*** Provided records ***

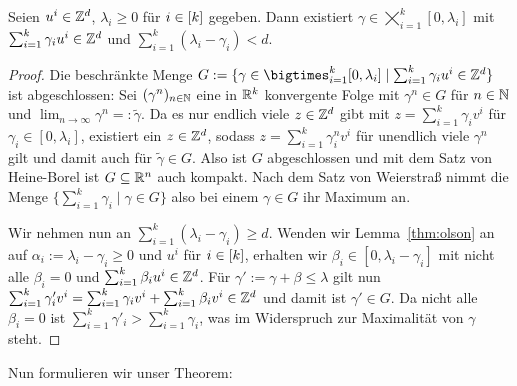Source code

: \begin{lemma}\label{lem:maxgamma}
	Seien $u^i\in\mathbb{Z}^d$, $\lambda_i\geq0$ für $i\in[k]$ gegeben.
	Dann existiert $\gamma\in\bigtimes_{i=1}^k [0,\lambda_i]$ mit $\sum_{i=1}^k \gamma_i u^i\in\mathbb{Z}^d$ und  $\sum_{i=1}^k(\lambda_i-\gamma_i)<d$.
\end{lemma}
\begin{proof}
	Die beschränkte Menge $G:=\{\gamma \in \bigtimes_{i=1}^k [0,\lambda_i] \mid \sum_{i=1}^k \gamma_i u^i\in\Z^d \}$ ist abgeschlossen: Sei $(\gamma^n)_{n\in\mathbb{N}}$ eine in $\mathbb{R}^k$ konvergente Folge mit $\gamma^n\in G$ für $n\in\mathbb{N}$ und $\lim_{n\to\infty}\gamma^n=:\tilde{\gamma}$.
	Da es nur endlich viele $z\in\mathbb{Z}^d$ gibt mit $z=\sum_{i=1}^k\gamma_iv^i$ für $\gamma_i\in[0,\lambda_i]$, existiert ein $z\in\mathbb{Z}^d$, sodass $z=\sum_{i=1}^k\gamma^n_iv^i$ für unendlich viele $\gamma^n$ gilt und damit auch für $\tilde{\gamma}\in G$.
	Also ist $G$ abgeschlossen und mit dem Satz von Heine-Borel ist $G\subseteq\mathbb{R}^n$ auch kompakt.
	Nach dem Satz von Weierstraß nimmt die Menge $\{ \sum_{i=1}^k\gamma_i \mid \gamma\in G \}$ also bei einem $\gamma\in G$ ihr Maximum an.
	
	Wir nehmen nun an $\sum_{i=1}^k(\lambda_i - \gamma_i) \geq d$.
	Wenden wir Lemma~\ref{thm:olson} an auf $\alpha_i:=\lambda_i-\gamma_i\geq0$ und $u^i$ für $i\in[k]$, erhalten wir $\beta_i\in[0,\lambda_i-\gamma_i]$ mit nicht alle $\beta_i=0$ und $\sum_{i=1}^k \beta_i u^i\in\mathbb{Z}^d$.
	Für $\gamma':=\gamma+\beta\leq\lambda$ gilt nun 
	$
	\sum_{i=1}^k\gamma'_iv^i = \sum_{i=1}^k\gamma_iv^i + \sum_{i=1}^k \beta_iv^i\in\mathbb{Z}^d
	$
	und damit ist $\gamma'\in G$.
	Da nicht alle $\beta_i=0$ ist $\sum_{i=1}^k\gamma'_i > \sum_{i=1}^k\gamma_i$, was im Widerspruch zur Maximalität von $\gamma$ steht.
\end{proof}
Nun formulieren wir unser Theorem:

*** End of Provided records ***

Assignment:
Out of the data above, set down the lines from the one with "für $i\in[k]$ gegeben." to the one with "Also ist $G$", both included, exactly as written and with no additions.

Answer box:
	Seien $u^i\in\mathbb{Z}^d$, $\lambda_i\geq0$ für $i\in[k]$ gegeben.
	Dann existiert $\gamma\in\bigtimes_{i=1}^k [0,\lambda_i]$ mit $\sum_{i=1}^k \gamma_i u^i\in\mathbb{Z}^d$ und  $\sum_{i=1}^k(\lambda_i-\gamma_i)<d$.
\end{lemma}
\begin{proof}
	Die beschränkte Menge $G:=\{\gamma \in \bigtimes_{i=1}^k [0,\lambda_i] \mid \sum_{i=1}^k \gamma_i u^i\in\Z^d \}$ ist abgeschlossen: Sei $(\gamma^n)_{n\in\mathbb{N}}$ eine in $\mathbb{R}^k$ konvergente Folge mit $\gamma^n\in G$ für $n\in\mathbb{N}$ und $\lim_{n\to\infty}\gamma^n=:\tilde{\gamma}$.
	Da es nur endlich viele $z\in\mathbb{Z}^d$ gibt mit $z=\sum_{i=1}^k\gamma_iv^i$ für $\gamma_i\in[0,\lambda_i]$, existiert ein $z\in\mathbb{Z}^d$, sodass $z=\sum_{i=1}^k\gamma^n_iv^i$ für unendlich viele $\gamma^n$ gilt und damit auch für $\tilde{\gamma}\in G$.
	Also ist $G$ abgeschlossen und mit dem Satz von Heine-Borel ist $G\subseteq\mathbb{R}^n$ auch kompakt.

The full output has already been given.